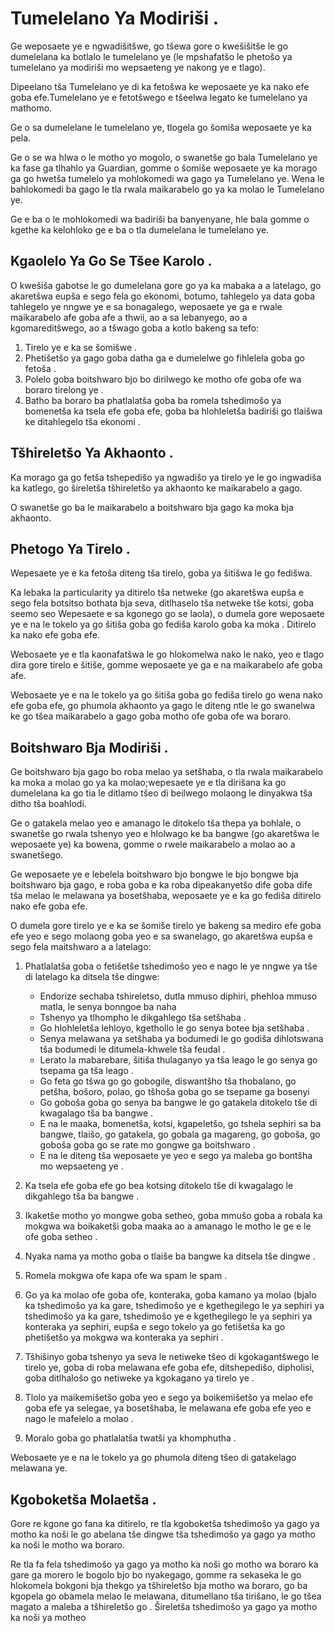 # Tumelelano Ya Modiriši .

Ge weposaete ye e ngwadišitšwe, go tšewa gore o kwešišitše le go dumelelana ka botlalo le tumelelano ye (le mpshafatšo le phetošo ya tumelelano ya modiriši mo wepsaeteng ye nakong ye e tlago).

Dipeelano tša Tumelelano ye di ka fetošwa ke weposaete ye ka nako efe goba efe.Tumelelano ye e fetotšwego e tšeelwa legato ke tumelelano ya mathomo.

Ge o sa dumelelane le tumelelano ye, tlogela go šomiša weposaete ye ka pela.

Ge o se wa hlwa o le motho yo mogolo, o swanetše go bala Tumelelano ye ka fase ga tlhahlo ya Guardian, gomme o šomiše weposaete ye ka morago ga go hwetša tumelelo ya mohlokomedi wa gago ya Tumelelano ye. Wena le bahlokomedi ba gago le tla rwala maikarabelo go ya ka molao le Tumelelano ye.

Ge e ba o le mohlokomedi wa badiriši ba banyenyane, hle bala gomme o kgethe ka kelohloko ge e ba o tla dumelelana le tumelelano ye.

## Kgaolelo Ya Go Se Tšee Karolo .

O kwešiša gabotse le go dumelelana gore go ya ka mabaka a a latelago, go akaretšwa eupša e sego fela go ekonomi, botumo, tahlegelo ya data goba tahlegelo ye nngwe ye e sa bonagalego, weposaete ye ga e rwale maikarabelo afe goba afe a thwii, ao a sa lebanyego, ao a kgomareditšwego, ao a tšwago goba a kotlo bakeng sa tefo:

1. Tirelo ye e ka se šomišwe .
1. Phetišetšo ya gago goba datha ga e dumelelwe go fihlelela goba go fetoša .
1. Polelo goba boitshwaro bjo bo dirilwego ke motho ofe goba ofe wa boraro tirelong ye .
1. Batho ba boraro ba phatlalatša goba ba romela tshedimošo ya bomenetša ka tsela efe goba efe, goba ba hlohleletša badiriši go tlaišwa ke ditahlegelo tša ekonomi .

## Tšhireletšo Ya Akhaonto .

Ka morago ga go fetša tshepedišo ya ngwadišo ya tirelo ye le go ingwadiša ka katlego, go šireletša tšhireletšo ya akhaonto ke maikarabelo a gago.

O swanetše go ba le maikarabelo a boitshwaro bja gago ka moka bja akhaonto.

## Phetogo Ya Tirelo .

Wepesaete ye e ka fetoša diteng tša tirelo, goba ya šitišwa le go fedišwa.

Ka lebaka la particularity ya ditirelo tša netweke (go akaretšwa eupša e sego fela botsitso bothata bja seva, ditlhaselo tša netweke tše kotsi, goba seemo seo Wepesaete e sa kgonego go se laola), o dumela gore weposaete ye e na le tokelo ya go šitiša goba go fediša karolo goba ka moka . Ditirelo ka nako efe goba efe.

Webosaete ye e tla kaonafatšwa le go hlokomelwa nako le nako, yeo e tlago dira gore tirelo e šitiše, gomme weposaete ye ga e na maikarabelo afe goba afe.

Webosaete ye e na le tokelo ya go šitiša goba go fediša tirelo go wena nako efe goba efe, go phumola akhaonto ya gago le diteng ntle le go swanelwa ke go tšea maikarabelo a gago goba motho ofe goba ofe wa boraro.

## Boitshwaro Bja Modiriši .

Ge boitshwaro bja gago bo roba melao ya setšhaba, o tla rwala maikarabelo ka moka a molao go ya ka molao;wepesaete ye e tla dirišana ka go dumelelana ka go tia le ditlamo tšeo di beilwego molaong le dinyakwa tša ditho tša boahlodi.

Ge o gatakela melao yeo e amanago le ditokelo tša thepa ya bohlale, o swanetše go rwala tshenyo yeo e hlolwago ke ba bangwe (go akaretšwa le weposaete ye) ka bowena, gomme o rwele maikarabelo a molao ao a swanetšego.

Ge weposaete ye e lebelela boitshwaro bjo bongwe le bjo bongwe bja boitshwaro bja gago, e roba goba e ka roba dipeakanyetšo dife goba dife tša melao le melawana ya bosetšhaba, weposaete ye e ka go fediša ditirelo nako efe goba efe.

O dumela gore tirelo ye e ka se šomiše tirelo ye bakeng sa mediro efe goba efe yeo e sego molaong goba yeo e sa swanelago, go akaretšwa eupša e sego fela maitshwaro a a latelago:

1. Phatlalatša goba o fetišetše tshedimošo yeo e nago le ye nngwe ya tše di latelago ka ditsela tše dingwe:

   * Endorize sechaba tshireletso, dutla mmuso diphiri, phehloa mmuso matla, le senya bonngoe ba naha
   * Tshenyo ya tlhompho le dikgahlego tša setšhaba .
   * Go hlohleletša lehloyo, kgethollo le go senya botee bja setšhaba .
   * Senya melawana ya setšhaba ya bodumedi le go godiša dihlotswana tša bodumedi le ditumela-khwele tša feudal .
   * Lerato la mabarebare, šitiša thulaganyo ya tša leago le go senya go tsepama ga tša leago .
   * Go feta go tšwa go go gobogile, diswantšho tša thobalano, go petšha, bošoro, polao, go tšhoša goba go se tsepame ga bosenyi
   * Go goboša goba go senya ba bangwe le go gatakela ditokelo tše di kwagalago tša ba bangwe .
   * E na le maaka, bomenetša, kotsi, kgapeletšo, go tshela sephiri sa ba bangwe, tlaišo, go gatakela, go gobala ga magareng, go goboša, go goboša goba go se rate mo gongwe ga boitshwaro .
   * E na le diteng tša weposaete ye yeo e sego ya maleba go bontšha mo wepsaeteng ye .

1. Ka tsela efe goba efe go bea kotsing ditokelo tše di kwagalago le dikgahlego tša ba bangwe .
1. Ikaketše motho yo mongwe goba setheo, goba mmušo goba a robala ka mokgwa wa boikaketši goba maaka ao a amanago le motho le ge e le ofe goba setheo .
1. Nyaka nama ya motho goba o tlaiše ba bangwe ka ditsela tše dingwe .
1. Romela mokgwa ofe kapa ofe wa spam le spam .
1. Go ya ka molao ofe goba ofe, konteraka, goba kamano ya molao (bjalo ka tshedimošo ya ka gare, tshedimošo ye e kgethegilego le ya sephiri ya tshedimošo ya ka gare, tshedimošo ye e kgethegilego le ya sephiri ya konteraka ya sephiri, eupša e sego tokelo ya go fetišetša ka go phetišetšo ya mokgwa wa konteraka ya sephiri .
1. Tšhišinyo goba tshenyo ya seva le netiweke tšeo di kgokagantšwego le tirelo ye, goba di roba melawana efe goba efe, ditshepedišo, dipholisi, goba ditlhalošo go netiweke ya kgokagano ya tirelo ye .
1. Tlolo ya maikemišetšo goba yeo e sego ya boikemišetšo ya melao efe goba efe ya selegae, ya bosetšhaba, le melawana efe goba efe yeo e nago le mafelelo a molao .
1. Moralo goba go phatlalatša twatši ya khomphutha .

Webosaete ye e na le tokelo ya go phumola diteng tšeo di gatakelago melawana ye.

## Kgoboketša Molaetša .

Gore re kgone go fana ka ditirelo, re tla kgoboketša tshedimošo ya gago ya motho ka noši le go abelana tše dingwe tša tshedimošo ya gago ya motho ka noši le motho wa boraro.

Re tla fa fela tshedimošo ya gago ya motho ka noši go motho wa boraro ka gare ga morero le bogolo bjo bo nyakegago, gomme ra sekaseka le go hlokomela bokgoni bja thekgo ya tšhireletšo bja motho wa boraro, go ba kgopela go obamela melao le melawana, ditumellano tša tirišano, le go tšea magato a maleba a tšhireletšo go . Šireletša tshedimošo ya gago ya motho ka noši ya motheo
-.-.-
To do: The answer must consist of every line from the listing above that includes the word "morago".

Task answer:
Ge o se wa hlwa o le motho yo mogolo, o swanetše go bala Tumelelano ye ka fase ga tlhahlo ya Guardian, gomme o šomiše weposaete ye ka morago ga go hwetša tumelelo ya mohlokomedi wa gago ya Tumelelano ye. Wena le bahlokomedi ba gago le tla rwala maikarabelo go ya ka molao le Tumelelano ye.
Ka morago ga go fetša tshepedišo ya ngwadišo ya tirelo ye le go ingwadiša ka katlego, go šireletša tšhireletšo ya akhaonto ke maikarabelo a gago.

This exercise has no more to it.